FDA Panel to Meet Nov. 30—The FDA’s Antimicrobial Drugs Advisory Committee (AMDAC) will meet November 30 to discuss Merck and Ridgeback’s request for an emergency use authorization (EUA) for molnupiravir to treat mild-to-moderate coronavirus disease 2019 (COVID-19) in adults who have tested positive for COVID-19, and who are at high risk for progression to severe COVID-19, including hospitalization or death. The meeting was scheduled as soon as possible following the submission of the EUA request, the FDA said.
PURSUING EUA AFTER POSITIVE PHASE III DATA–Merck & Co, said October 1 it will pursue FDA emergency use authorization (EUA) “as soon as possible” for molnupiravir, the COVID-19 oral antiviral candidate it is developing with Ridgeback Biotherapeutics, following Phase III data showing an approximately 50% reduction in the risk of hospitalization or death in patients 29 days after treatment with the pill.
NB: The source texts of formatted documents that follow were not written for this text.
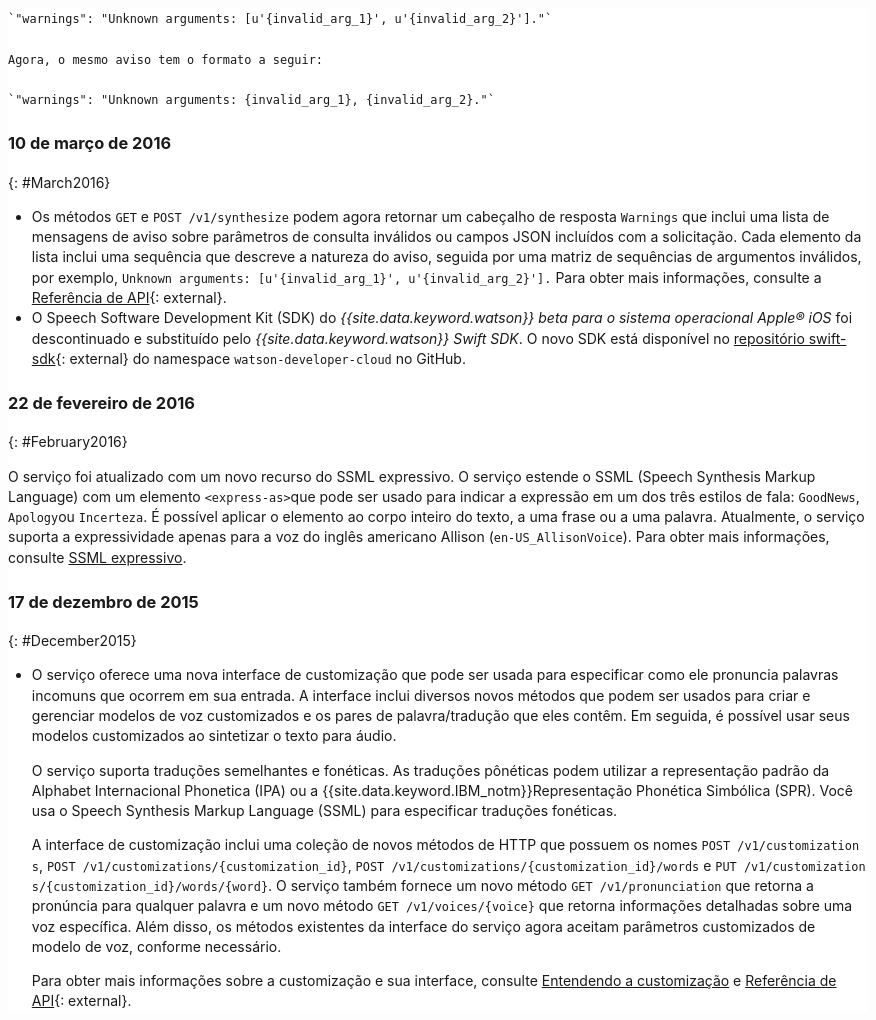     `"warnings": "Unknown arguments: [u'{invalid_arg_1}', u'{invalid_arg_2}']."`

    Agora, o mesmo aviso tem o formato a seguir:

    `"warnings": "Unknown arguments: {invalid_arg_1}, {invalid_arg_2}."`

### 10 de março de 2016
{: #March2016}

-   Os métodos `GET` e `POST /v1/synthesize` podem agora retornar um cabeçalho de resposta `Warnings` que inclui uma lista de mensagens de aviso sobre parâmetros de consulta inválidos ou campos JSON incluídos com a solicitação. Cada elemento da lista inclui uma sequência que descreve a natureza do aviso, seguida por uma matriz de sequências de argumentos inválidos, por exemplo, `Unknown arguments: [u'{invalid_arg_1}', u'{invalid_arg_2}'].` Para obter mais informações, consulte a [Referência de API](https://{DomainName}/apidocs/text-to-speech){: external}.
-   O Speech Software Development Kit (SDK) do *{{site.data.keyword.watson}} beta para o sistema operacional Apple&reg; iOS* foi descontinuado e substituído pelo *{{site.data.keyword.watson}} Swift SDK*. O novo SDK está disponível no [repositório swift-sdk](https://github.com/watson-developer-cloud/swift-sdk){: external} do namespace `watson-developer-cloud` no GitHub.

### 22 de fevereiro de 2016
{: #February2016}

O serviço foi atualizado com um novo recurso do SSML expressivo. O serviço estende o SSML (Speech Synthesis Markup Language) com um elemento `<express-as>`que pode ser usado para indicar a expressão em um dos três estilos de fala: `GoodNews`, `Apology`ou `Incerteza`. É possível aplicar o elemento ao corpo inteiro do texto, a uma frase ou a uma palavra. Atualmente, o serviço suporta a expressividade apenas para a voz do inglês americano Allison (`en-US_AllisonVoice`). Para obter mais informações, consulte [SSML expressivo](/docs/services/text-to-speech?topic=text-to-speech-expressive).

### 17 de dezembro de 2015
{: #December2015}

-   O serviço oferece uma nova interface de customização que pode ser usada para especificar como ele pronuncia palavras incomuns que ocorrem em sua entrada. A interface inclui diversos novos métodos que podem ser usados para criar e gerenciar modelos de voz customizados e os pares de palavra/tradução que eles contêm. Em seguida, é possível usar seus modelos customizados ao sintetizar o texto para áudio.

    O serviço suporta traduções semelhantes e fonéticas. As traduções pônéticas podem utilizar a representação padrão da Alphabet Internacional Phonetica (IPA) ou a {{site.data.keyword.IBM_notm}}Representação Phonética Simbólica (SPR). Você usa o Speech Synthesis Markup Language (SSML) para especificar traduções fonéticas.

    A interface de customização inclui uma coleção de novos métodos de HTTP que possuem os nomes `POST /v1/customizations`, `POST /v1/customizations/{customization_id}`, `POST /v1/customizations/{customization_id}/words` e `PUT /v1/customizations/{customization_id}/words/{word}`. O serviço também fornece um novo método `GET /v1/pronunciation` que retorna a pronúncia para qualquer palavra e um novo método `GET /v1/voices/{voice}` que retorna informações detalhadas sobre uma voz específica. Além disso, os métodos existentes da interface do serviço agora aceitam parâmetros customizados de modelo de voz, conforme necessário.

    Para obter mais informações sobre a customização e sua interface, consulte [Entendendo a customização](/docs/services/text-to-speech?topic=text-to-speech-customIntro) e [Referência de API](https://{DomainName}/apidocs/text-to-speech){: external}.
Merck announced results from an interim analysis of data from 775 patients in the Phase III portion of the MOVe-OUT trial (also called MK-4482-002; NCT04575597), which it said showed that 28 of 385 patients (7.3%) who received molnupiravir were either hospitalized or died through Day 29 following randomization, compared with 53 of 377 patients (14.1%) treated with placebo.
Through Day 29, no deaths were reported in patients who received molnupiravir, compared with 8 deaths in patients who received placebo. Molnupiravir also reduced the risk of hospitalization and/or death across all key subgroups, Merck said.
CEO Predicts EUA– Merck CEO Robert Davis said September 13 at the Morgan Stanley 19th Annual Global Healthcare Conference that the company anticipates being granted FDA Emergency Use Authorization (EUA) for molnupiravir (MK-4482) before the end of 2021. Enrollment is progressing well for molnupiravir’s late-phase clinical trial program, he said.
$1.2B U.S. Supply Agreement—Merck said June 9 that it entered into a $1.2 billion supply agreement with the U.S. government, which committed to purchase approximately 1.7 million courses of Molnupiravir upon an Emergency Use Authorization or approval by the FDA. The company expects to have more than 10 million courses of therapy available by the end of 2021.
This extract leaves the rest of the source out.